約4割の大学生が 保護者の意見を聞き、助けてもらう

ベネッセ教育研究開発センター「大学生の学習・生活実態調査報告書」より
図:保護者との関係(全体・性別)

出典◎『大学生の学習・生活実態調査報告書』/調査時期◎2008年10月/調査方法◎インターネット調査/調査対象◎18〜24歳の大学1〜4年生(ただし、留学生、社会人経験者を除く)/有効回答数◎4,070名

意思決定や問題解決を 自分でする学生は6割

 今号の特集は「生徒の自立」がテーマだが、大学生の自立はどのような状況にあるのか。は、Aは保護者への依存度、Bは学生の自立度を表す指標とみなし、大学生に自分の状況に近いものを選んでもらったものだ。意思決定や問題解決の面では、Bの「自分でする」という回答が6割を占めた(図1、2)。一方、金銭面では、AとBの比率が逆転し、Aの「保護者が援助してくれる」が6割を占めた(図3)。また、女子は、男子よりも親への依存度が高い傾向にあった。

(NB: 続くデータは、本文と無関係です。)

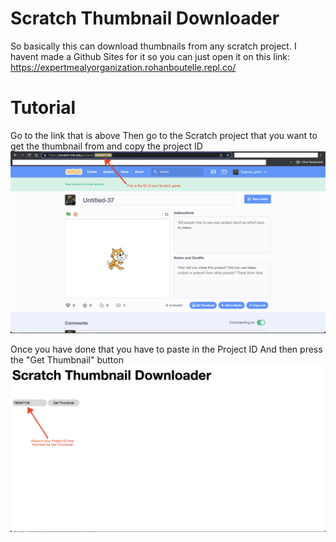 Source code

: # Scratch Thumbnail Downloader

So basically this can download thumbnails from any scratch project.
I havent made a Github Sites for it so you can just open it on this link:
https://expertmealyorganization.rohanboutelle.repl.co/

# Tutorial
Go to the link that is above
Then go to the Scratch project that you want to get the thumbnail from and copy the project ID
![plot](https://raw.githubusercontent.com/RohanBoutelle/scratch-thumbnail-downloader/main/Screenshots/Screen%20Shot%202023-01-01%20at%208.45.20%20PM.png)

Once you have done that you have to paste in the Project ID 
And then press the "Get Thumbnail" button
![plot](https://raw.githubusercontent.com/RohanBoutelle/scratch-thumbnail-downloader/main/Screenshots/Screen%20Shot%202023-01-02%20at%2010.35.58%20AM.png)
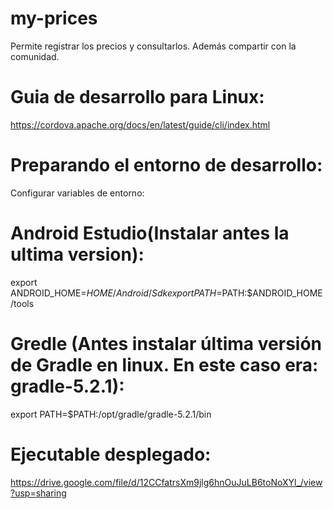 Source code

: # my-prices
Permite registrar los precios y consultarlos. Además compartir con la comunidad.

# Guia de desarrollo para Linux:
https://cordova.apache.org/docs/en/latest/guide/cli/index.html

# Preparando el entorno de desarrollo:
Configurar variables de entorno:
# Android Estudio(Instalar antes la ultima version):
export ANDROID_HOME=$HOME/Android/Sdk
export PATH=$PATH:$ANDROID_HOME/tools
# Gredle (Antes instalar última versión de Gradle en linux. En este caso era: gradle-5.2.1):
export PATH=$PATH:/opt/gradle/gradle-5.2.1/bin

# Ejecutable desplegado:
https://drive.google.com/file/d/12CCfatrsXm9jlg6hnOuJuLB6toNoXYl_/view?usp=sharing
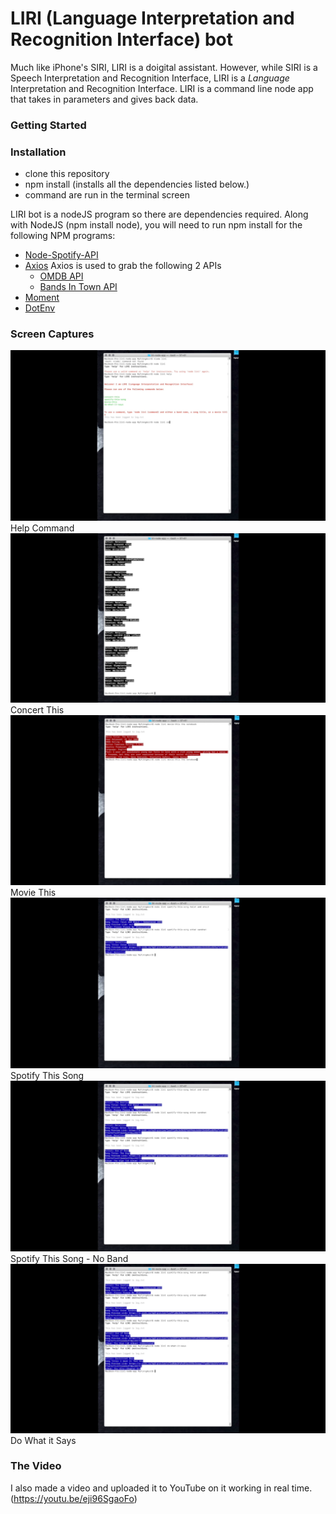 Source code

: # LIRI (Language Interpretation and Recognition Interface) bot

Much like iPhone's SIRI, LIRI is a doigital assistant. However, while SIRI is a Speech Interpretation and Recognition Interface, LIRI is a _Language_ Interpretation and Recognition Interface. LIRI is a command line node app that takes in parameters and gives back data.

### Getting Started

### Installation

- clone this repository
- npm install (installs all the dependencies listed below.)
- command are run in the terminal screen

LIRI bot is a nodeJS program so there are dependencies required. Along with NodeJS (npm install node), you will need to run npm install for the following NPM programs:

* [Node-Spotify-API](https://www.npmjs.com/package/node-spotify-api)
* [Axios](https://www.npmjs.com/package/axios) Axios is used to grab the following 2 APIs
    *  [OMDB API](http://www.omdbapi.com)
    *  [Bands In Town API](http://www.artists.bandsintown.com/bandsintown-api)
* [Moment](https://www.npmjs.com/package/moment)
* [DotEnv](https://www.npmjs.com/package/dotenv)

### Screen Captures

![Help Command](images/screen_capture_01.jpg)
Help Command
![Concert This](images/screen_capture_02.jpg)
Concert This
![Movie This](images/screen_capture_03.jpg)
Movie This
![Spotify This Song](images/screen_capture_04.jpg)
Spotify This Song
![Spotify This Song - No Band](images/screen_capture_05.jpg)
Spotify This Song - No Band
![Do What it Says](images/screen_capture_06.jpg)
Do What it Says

### The Video 

I also made a video and uploaded it to YouTube on it working in real time.
(https://youtu.be/eji96SgaoFo)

子どもを「見守る」大切さを 保護者に伝え、親子の自立を促す

 意思決定や問題解決を6割の学生が自分でしているという結果を、「自立」と見なせるのか。高校現場からは「大学生の4割が保護者の関与を受けているとは、自立が遅れているのではないか」という声があった。背景には社会情勢との関係が推察される。9月号の本コーナーで「日本は厳しい社会だと認識し、将来像が描けない」という今の大学生像を紹介した。これと照らし合わせて考えると、大学卒業後の経済的自立に不安があり、親を頼るしかないという意識が透けて見える。「金銭面で支援を受けているから意見を聞く、という状況なのではないか」という指摘もあった。
  また、「保護者は、子どもを早く自立させようとは思っていないのではないか」という意見もあった。例えば、安全志向で志望校を選ばせるなど、子どもの失敗やつまずきを排除しようとし、それが結果として自立を阻害しているというのだ。
 保護者は、自分が経験してきた時代とは社会環境が大きく変わり、子どもにどう接すればよいのか分からず、状況を把握しておきたいために必要以上に子どもとかかわろうとしていると推測される。高校としては、保護者に進路情報や学校の様子などを適宜伝えて不安を軽減させ、子どもを「見守る」ことが自立につながるのだと伝えたい。